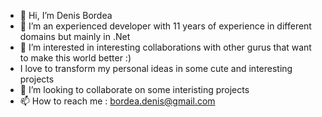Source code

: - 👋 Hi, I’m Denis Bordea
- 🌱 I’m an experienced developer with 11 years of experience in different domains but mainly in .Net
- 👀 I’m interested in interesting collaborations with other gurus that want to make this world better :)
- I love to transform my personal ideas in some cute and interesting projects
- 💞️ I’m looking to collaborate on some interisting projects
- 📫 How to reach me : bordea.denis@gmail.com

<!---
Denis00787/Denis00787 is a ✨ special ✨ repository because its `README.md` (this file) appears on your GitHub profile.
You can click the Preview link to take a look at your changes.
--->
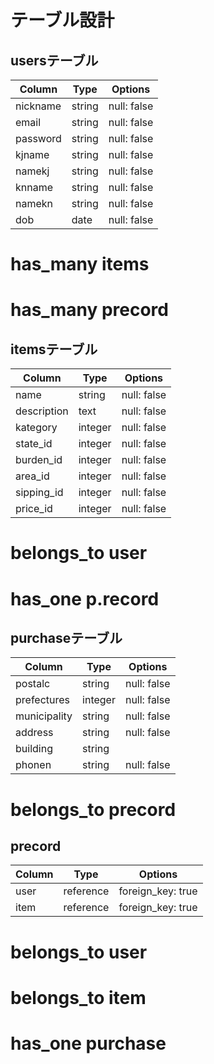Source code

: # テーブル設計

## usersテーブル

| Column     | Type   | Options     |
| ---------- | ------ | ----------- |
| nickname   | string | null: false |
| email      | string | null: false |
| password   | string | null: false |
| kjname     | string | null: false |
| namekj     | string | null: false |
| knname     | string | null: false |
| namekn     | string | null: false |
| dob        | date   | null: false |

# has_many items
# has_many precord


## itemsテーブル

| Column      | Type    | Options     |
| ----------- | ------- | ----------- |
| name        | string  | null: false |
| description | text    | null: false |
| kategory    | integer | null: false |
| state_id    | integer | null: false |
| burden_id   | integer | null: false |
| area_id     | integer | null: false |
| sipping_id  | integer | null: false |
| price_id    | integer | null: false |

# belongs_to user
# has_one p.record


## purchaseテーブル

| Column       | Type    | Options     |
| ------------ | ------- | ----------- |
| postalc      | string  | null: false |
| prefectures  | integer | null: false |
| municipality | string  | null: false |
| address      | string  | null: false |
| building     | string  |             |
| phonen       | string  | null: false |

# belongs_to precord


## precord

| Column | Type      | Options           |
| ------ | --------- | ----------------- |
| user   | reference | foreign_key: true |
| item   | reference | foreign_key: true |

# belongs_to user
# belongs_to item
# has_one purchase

* * * *

→ EXERCISE AIM
Apart from the pictures, restate all of the listing above exactly.

→ RESULT FOR THIS TASK
Source code

: - 👋 Hi, I’m Denis Bordea
- 🌱 I’m an experienced developer with 11 years of experience in different domains but mainly in .Net
- 👀 I’m interested in interesting collaborations with other gurus that want to make this world better :)
- I love to transform my personal ideas in some cute and interesting projects
- 💞️ I’m looking to collaborate on some interisting projects
- 📫 How to reach me : bordea.denis@gmail.com

<!---
Denis00787/Denis00787 is a ✨ special ✨ repository because its `README.md` (this file) appears on your GitHub profile.
You can click the Preview link to take a look at your changes.
--->
Source code

: # テーブル設計

## usersテーブル

| Column     | Type   | Options     |
| ---------- | ------ | ----------- |
| nickname   | string | null: false |
| email      | string | null: false |
| password   | string | null: false |
| kjname     | string | null: false |
| namekj     | string | null: false |
| knname     | string | null: false |
| namekn     | string | null: false |
| dob        | date   | null: false |

# has_many items
# has_many precord


## itemsテーブル

| Column      | Type    | Options     |
| ----------- | ------- | ----------- |
| name        | string  | null: false |
| description | text    | null: false |
| kategory    | integer | null: false |
| state_id    | integer | null: false |
| burden_id   | integer | null: false |
| area_id     | integer | null: false |
| sipping_id  | integer | null: false |
| price_id    | integer | null: false |

# belongs_to user
# has_one p.record


## purchaseテーブル

| Column       | Type    | Options     |
| ------------ | ------- | ----------- |
| postalc      | string  | null: false |
| prefectures  | integer | null: false |
| municipality | string  | null: false |
| address      | string  | null: false |
| building     | string  |             |
| phonen       | string  | null: false |

# belongs_to precord


## precord

| Column | Type      | Options           |
| ------ | --------- | ----------------- |
| user   | reference | foreign_key: true |
| item   | reference | foreign_key: true |

# belongs_to user
# belongs_to item
# has_one purchase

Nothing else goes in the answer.